• WORK REQUIRED:
Below are some records. Output the lines from the first one through the line that holds "- The script", exactly as written, with no pictures.

[Stored data]
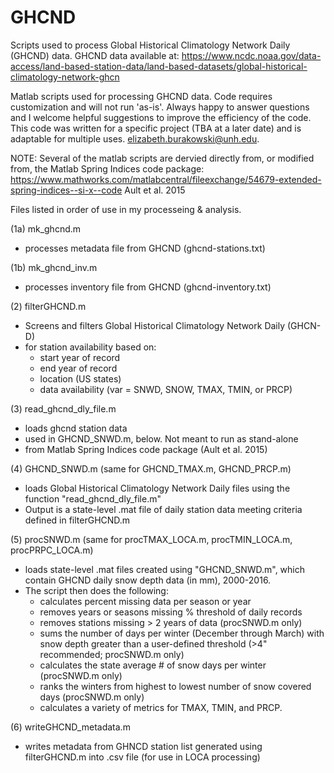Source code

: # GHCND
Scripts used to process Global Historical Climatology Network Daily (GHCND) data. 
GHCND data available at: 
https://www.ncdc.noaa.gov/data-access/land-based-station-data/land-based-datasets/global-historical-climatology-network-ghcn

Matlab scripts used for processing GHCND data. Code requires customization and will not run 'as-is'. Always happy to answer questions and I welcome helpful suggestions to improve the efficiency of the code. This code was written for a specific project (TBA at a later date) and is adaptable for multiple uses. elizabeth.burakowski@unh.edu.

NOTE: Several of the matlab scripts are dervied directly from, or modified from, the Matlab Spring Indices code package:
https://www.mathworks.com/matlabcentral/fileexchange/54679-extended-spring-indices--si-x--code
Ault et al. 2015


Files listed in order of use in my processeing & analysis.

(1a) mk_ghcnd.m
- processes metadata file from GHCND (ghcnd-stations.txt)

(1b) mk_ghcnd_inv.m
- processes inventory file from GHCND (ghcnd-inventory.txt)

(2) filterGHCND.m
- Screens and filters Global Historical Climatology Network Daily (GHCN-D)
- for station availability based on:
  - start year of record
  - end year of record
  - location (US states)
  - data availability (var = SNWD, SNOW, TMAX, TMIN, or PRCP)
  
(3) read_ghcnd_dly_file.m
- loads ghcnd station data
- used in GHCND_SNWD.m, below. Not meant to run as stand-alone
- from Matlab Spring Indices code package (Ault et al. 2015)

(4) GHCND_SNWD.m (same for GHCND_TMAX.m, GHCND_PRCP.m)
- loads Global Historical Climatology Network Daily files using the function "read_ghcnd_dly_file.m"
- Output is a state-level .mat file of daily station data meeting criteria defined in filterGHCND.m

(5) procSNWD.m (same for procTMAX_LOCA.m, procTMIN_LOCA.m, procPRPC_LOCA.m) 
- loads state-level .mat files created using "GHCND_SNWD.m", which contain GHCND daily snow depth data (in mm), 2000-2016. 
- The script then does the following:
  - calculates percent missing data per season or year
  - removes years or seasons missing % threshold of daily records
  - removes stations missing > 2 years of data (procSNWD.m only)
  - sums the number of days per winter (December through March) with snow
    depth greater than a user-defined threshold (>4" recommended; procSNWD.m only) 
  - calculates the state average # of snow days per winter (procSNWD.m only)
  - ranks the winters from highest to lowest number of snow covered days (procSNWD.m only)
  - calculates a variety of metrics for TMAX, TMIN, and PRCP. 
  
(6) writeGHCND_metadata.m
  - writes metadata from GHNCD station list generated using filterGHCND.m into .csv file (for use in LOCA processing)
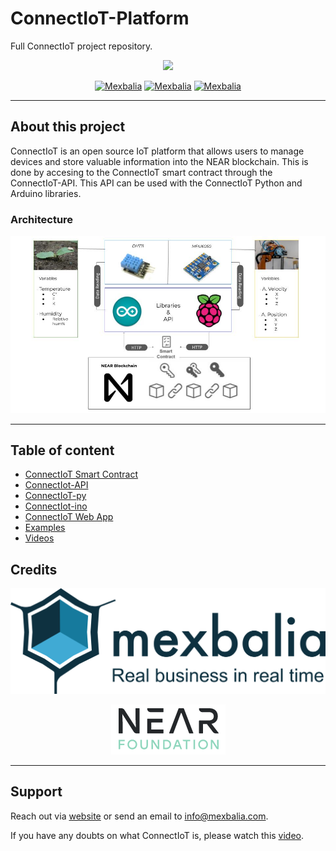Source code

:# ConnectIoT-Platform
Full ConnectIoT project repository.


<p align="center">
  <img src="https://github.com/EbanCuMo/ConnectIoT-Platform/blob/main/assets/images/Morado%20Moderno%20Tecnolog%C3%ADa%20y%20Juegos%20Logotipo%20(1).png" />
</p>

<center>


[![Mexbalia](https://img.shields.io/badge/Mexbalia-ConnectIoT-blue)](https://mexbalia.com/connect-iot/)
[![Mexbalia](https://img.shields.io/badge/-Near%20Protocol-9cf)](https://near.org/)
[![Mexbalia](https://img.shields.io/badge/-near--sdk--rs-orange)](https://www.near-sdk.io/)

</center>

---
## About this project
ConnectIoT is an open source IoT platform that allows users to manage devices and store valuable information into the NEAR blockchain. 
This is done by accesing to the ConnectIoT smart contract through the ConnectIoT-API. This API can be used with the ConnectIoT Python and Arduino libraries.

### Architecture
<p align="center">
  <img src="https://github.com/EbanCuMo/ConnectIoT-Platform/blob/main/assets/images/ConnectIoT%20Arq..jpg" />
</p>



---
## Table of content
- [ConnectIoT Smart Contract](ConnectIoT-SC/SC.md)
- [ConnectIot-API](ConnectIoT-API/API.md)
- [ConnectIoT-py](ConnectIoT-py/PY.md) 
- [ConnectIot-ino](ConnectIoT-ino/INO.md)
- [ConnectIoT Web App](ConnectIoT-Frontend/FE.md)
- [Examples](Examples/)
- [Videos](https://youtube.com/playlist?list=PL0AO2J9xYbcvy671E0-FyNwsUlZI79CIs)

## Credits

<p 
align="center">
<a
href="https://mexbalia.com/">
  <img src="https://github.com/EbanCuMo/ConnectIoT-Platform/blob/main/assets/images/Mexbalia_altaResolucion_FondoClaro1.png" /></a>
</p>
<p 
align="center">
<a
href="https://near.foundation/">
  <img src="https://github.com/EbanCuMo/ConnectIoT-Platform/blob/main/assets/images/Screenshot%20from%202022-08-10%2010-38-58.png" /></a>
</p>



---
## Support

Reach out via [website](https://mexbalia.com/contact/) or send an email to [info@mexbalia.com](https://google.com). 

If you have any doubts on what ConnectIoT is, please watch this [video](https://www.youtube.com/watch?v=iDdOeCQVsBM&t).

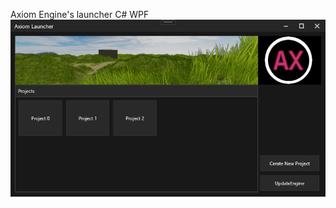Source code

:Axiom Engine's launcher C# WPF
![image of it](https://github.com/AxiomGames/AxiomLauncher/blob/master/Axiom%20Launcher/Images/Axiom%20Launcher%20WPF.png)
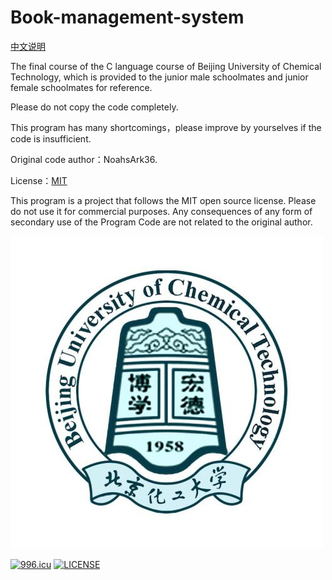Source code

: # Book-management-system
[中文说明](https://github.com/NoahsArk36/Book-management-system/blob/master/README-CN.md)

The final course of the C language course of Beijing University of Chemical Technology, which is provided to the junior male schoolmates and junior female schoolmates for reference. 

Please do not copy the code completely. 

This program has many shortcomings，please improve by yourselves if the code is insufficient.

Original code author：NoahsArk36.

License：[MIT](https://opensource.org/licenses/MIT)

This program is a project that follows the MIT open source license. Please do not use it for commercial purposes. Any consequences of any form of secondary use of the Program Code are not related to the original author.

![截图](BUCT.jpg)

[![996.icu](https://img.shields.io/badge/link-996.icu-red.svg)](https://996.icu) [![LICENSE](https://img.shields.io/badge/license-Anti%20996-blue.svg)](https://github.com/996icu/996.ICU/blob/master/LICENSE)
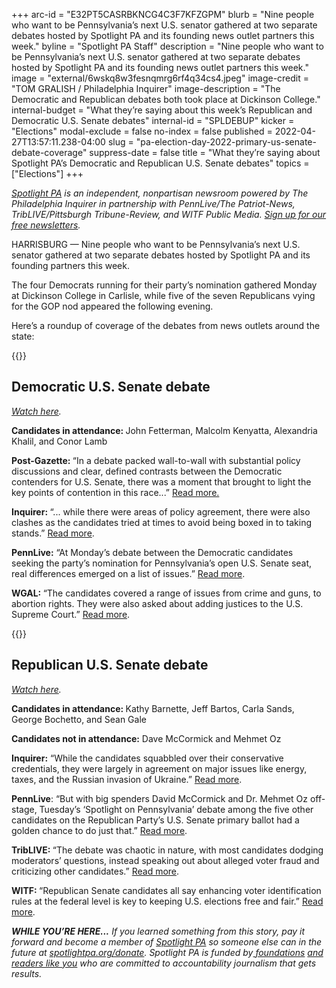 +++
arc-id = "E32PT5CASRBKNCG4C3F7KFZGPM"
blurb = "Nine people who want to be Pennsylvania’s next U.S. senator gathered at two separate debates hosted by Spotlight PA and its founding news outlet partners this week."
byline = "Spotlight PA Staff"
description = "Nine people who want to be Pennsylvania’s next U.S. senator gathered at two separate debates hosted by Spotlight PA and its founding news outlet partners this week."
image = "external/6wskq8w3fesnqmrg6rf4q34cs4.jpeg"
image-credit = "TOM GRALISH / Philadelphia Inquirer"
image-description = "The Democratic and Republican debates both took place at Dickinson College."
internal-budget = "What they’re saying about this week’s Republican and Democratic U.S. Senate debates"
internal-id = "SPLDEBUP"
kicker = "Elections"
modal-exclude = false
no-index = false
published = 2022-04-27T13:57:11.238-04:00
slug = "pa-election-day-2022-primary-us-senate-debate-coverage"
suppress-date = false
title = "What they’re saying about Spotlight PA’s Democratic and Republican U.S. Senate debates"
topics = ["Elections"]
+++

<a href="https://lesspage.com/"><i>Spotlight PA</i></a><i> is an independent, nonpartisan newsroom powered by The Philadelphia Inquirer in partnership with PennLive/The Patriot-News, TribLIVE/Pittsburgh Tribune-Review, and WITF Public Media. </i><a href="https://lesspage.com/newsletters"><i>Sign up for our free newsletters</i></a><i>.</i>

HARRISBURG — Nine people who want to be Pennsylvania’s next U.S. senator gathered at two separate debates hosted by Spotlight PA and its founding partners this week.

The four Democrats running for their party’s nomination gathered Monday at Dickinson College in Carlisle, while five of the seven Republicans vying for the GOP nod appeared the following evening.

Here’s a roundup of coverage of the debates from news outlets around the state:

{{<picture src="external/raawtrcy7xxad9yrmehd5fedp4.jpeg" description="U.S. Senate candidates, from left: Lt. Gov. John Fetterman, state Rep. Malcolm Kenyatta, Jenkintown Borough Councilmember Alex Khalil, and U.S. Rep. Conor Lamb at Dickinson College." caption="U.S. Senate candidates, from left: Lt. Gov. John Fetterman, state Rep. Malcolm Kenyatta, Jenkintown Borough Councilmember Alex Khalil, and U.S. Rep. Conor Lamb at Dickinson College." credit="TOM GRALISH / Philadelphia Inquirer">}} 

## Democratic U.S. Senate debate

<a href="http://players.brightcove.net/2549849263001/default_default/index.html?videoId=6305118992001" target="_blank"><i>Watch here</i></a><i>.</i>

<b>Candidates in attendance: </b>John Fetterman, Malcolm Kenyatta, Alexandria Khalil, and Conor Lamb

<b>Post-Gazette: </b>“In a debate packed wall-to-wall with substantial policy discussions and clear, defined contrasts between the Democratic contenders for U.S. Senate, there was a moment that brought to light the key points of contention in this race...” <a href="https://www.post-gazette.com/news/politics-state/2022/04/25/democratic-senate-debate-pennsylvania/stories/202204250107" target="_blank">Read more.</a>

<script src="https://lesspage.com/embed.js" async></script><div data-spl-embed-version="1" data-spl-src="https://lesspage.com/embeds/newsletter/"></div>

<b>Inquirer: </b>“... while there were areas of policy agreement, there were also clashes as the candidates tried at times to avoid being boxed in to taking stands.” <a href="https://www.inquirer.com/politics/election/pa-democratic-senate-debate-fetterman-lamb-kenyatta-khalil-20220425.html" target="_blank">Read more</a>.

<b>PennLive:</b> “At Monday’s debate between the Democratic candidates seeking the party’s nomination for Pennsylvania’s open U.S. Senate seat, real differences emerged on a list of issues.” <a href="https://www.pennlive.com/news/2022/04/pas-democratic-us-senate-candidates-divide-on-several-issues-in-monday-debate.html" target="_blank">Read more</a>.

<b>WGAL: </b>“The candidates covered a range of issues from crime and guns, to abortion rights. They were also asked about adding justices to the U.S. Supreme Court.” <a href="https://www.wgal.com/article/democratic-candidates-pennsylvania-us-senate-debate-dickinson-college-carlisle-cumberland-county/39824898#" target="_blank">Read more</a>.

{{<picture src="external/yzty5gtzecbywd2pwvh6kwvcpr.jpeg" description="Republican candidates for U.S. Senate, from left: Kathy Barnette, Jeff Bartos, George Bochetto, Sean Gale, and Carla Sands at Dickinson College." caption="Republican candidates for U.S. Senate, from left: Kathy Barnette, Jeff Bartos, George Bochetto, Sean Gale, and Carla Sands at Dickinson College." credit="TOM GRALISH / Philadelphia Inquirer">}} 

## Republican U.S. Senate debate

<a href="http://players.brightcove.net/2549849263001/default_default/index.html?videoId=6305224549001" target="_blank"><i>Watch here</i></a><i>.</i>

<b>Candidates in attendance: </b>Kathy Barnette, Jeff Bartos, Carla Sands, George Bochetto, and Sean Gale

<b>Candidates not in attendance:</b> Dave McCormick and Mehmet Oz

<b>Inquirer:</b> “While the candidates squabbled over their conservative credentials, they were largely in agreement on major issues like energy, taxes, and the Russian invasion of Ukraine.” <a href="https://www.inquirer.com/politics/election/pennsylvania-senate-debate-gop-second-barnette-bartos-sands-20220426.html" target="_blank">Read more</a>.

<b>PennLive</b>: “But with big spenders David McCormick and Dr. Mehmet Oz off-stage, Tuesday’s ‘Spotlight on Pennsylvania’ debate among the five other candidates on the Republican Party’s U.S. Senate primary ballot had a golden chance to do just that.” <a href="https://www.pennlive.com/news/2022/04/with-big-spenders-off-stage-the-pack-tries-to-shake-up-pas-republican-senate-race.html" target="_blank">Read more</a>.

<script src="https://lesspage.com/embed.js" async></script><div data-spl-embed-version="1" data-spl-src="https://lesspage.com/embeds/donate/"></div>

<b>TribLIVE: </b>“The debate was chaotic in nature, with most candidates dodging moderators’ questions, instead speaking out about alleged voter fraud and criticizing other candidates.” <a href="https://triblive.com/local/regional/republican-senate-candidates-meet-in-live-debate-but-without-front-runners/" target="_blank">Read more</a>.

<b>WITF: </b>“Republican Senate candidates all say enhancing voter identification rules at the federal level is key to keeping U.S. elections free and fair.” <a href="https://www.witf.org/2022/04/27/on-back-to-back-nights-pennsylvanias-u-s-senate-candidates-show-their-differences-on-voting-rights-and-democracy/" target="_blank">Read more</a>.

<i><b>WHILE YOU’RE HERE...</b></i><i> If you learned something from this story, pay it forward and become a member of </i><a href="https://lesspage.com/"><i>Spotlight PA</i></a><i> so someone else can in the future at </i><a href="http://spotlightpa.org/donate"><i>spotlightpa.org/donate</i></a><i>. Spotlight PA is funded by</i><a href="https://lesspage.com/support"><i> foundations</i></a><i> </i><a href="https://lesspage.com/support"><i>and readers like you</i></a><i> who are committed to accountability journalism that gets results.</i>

• ANSWER BOX:
Source code

: # GHCND
Scripts used to process Global Historical Climatology Network Daily (GHCND) data. 
GHCND data available at: 
https://www.ncdc.noaa.gov/data-access/land-based-station-data/land-based-datasets/global-historical-climatology-network-ghcn

Matlab scripts used for processing GHCND data. Code requires customization and will not run 'as-is'. Always happy to answer questions and I welcome helpful suggestions to improve the efficiency of the code. This code was written for a specific project (TBA at a later date) and is adaptable for multiple uses. elizabeth.burakowski@unh.edu.

NOTE: Several of the matlab scripts are dervied directly from, or modified from, the Matlab Spring Indices code package:
https://www.mathworks.com/matlabcentral/fileexchange/54679-extended-spring-indices--si-x--code
Ault et al. 2015


Files listed in order of use in my processeing & analysis.

(1a) mk_ghcnd.m
- processes metadata file from GHCND (ghcnd-stations.txt)

(1b) mk_ghcnd_inv.m
- processes inventory file from GHCND (ghcnd-inventory.txt)

(2) filterGHCND.m
- Screens and filters Global Historical Climatology Network Daily (GHCN-D)
- for station availability based on:
  - start year of record
  - end year of record
  - location (US states)
  - data availability (var = SNWD, SNOW, TMAX, TMIN, or PRCP)
  
(3) read_ghcnd_dly_file.m
- loads ghcnd station data
- used in GHCND_SNWD.m, below. Not meant to run as stand-alone
- from Matlab Spring Indices code package (Ault et al. 2015)

(4) GHCND_SNWD.m (same for GHCND_TMAX.m, GHCND_PRCP.m)
- loads Global Historical Climatology Network Daily files using the function "read_ghcnd_dly_file.m"
- Output is a state-level .mat file of daily station data meeting criteria defined in filterGHCND.m

(5) procSNWD.m (same for procTMAX_LOCA.m, procTMIN_LOCA.m, procPRPC_LOCA.m) 
- loads state-level .mat files created using "GHCND_SNWD.m", which contain GHCND daily snow depth data (in mm), 2000-2016. 
- The script then does the following:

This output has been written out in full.